DIRECTIONS:
Give back all of the data verbatim.

EXTRACTED RECORDS:

[Start of section]

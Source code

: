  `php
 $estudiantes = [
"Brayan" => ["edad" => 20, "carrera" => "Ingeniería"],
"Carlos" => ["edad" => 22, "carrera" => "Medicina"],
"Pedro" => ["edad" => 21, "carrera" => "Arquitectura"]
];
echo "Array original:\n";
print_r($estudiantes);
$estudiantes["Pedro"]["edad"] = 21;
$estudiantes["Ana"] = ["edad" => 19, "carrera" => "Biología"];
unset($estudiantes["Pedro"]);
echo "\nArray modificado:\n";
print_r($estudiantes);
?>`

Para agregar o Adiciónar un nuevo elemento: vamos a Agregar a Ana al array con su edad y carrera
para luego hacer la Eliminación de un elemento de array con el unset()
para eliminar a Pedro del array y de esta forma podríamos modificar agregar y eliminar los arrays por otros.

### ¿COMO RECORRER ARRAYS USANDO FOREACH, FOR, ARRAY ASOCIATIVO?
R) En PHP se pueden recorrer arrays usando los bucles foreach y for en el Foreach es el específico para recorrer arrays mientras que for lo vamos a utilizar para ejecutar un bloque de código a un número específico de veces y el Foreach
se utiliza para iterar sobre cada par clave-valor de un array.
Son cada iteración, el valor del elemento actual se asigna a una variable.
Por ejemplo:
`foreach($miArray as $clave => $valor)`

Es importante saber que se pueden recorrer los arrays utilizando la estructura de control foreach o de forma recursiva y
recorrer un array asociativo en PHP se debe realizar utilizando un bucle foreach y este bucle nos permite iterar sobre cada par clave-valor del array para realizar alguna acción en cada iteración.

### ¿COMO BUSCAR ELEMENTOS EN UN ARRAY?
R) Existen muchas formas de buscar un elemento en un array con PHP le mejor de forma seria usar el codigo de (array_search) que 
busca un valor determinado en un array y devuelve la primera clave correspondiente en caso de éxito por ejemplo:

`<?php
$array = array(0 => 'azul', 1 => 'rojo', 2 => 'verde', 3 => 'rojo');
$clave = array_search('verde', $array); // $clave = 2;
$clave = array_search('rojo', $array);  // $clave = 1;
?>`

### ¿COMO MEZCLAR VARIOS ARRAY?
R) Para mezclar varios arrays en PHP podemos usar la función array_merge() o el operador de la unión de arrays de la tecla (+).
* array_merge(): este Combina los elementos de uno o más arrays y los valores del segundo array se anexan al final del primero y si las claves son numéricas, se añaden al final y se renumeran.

[End of section]

EXERCISE SOLUTION:
Source code

:  `php
 $estudiantes = [
"Brayan" => ["edad" => 20, "carrera" => "Ingeniería"],
"Carlos" => ["edad" => 22, "carrera" => "Medicina"],
"Pedro" => ["edad" => 21, "carrera" => "Arquitectura"]
];
echo "Array original:\n";
print_r($estudiantes);
$estudiantes["Pedro"]["edad"] = 21;
$estudiantes["Ana"] = ["edad" => 19, "carrera" => "Biología"];
unset($estudiantes["Pedro"]);
echo "\nArray modificado:\n";
print_r($estudiantes);
?>`

Para agregar o Adiciónar un nuevo elemento: vamos a Agregar a Ana al array con su edad y carrera
para luego hacer la Eliminación de un elemento de array con el unset()
para eliminar a Pedro del array y de esta forma podríamos modificar agregar y eliminar los arrays por otros.

### ¿COMO RECORRER ARRAYS USANDO FOREACH, FOR, ARRAY ASOCIATIVO?
R) En PHP se pueden recorrer arrays usando los bucles foreach y for en el Foreach es el específico para recorrer arrays mientras que for lo vamos a utilizar para ejecutar un bloque de código a un número específico de veces y el Foreach
se utiliza para iterar sobre cada par clave-valor de un array.
Son cada iteración, el valor del elemento actual se asigna a una variable.
Por ejemplo:
`foreach($miArray as $clave => $valor)`

Es importante saber que se pueden recorrer los arrays utilizando la estructura de control foreach o de forma recursiva y
recorrer un array asociativo en PHP se debe realizar utilizando un bucle foreach y este bucle nos permite iterar sobre cada par clave-valor del array para realizar alguna acción en cada iteración.

### ¿COMO BUSCAR ELEMENTOS EN UN ARRAY?
R) Existen muchas formas de buscar un elemento en un array con PHP le mejor de forma seria usar el codigo de (array_search) que 
busca un valor determinado en un array y devuelve la primera clave correspondiente en caso de éxito por ejemplo:

`<?php
$array = array(0 => 'azul', 1 => 'rojo', 2 => 'verde', 3 => 'rojo');
$clave = array_search('verde', $array); // $clave = 2;
$clave = array_search('rojo', $array);  // $clave = 1;
?>`

### ¿COMO MEZCLAR VARIOS ARRAY?
R) Para mezclar varios arrays en PHP podemos usar la función array_merge() o el operador de la unión de arrays de la tecla (+).
* array_merge(): este Combina los elementos de uno o más arrays y los valores del segundo array se anexan al final del primero y si las claves son numéricas, se añaden al final y se renumeran.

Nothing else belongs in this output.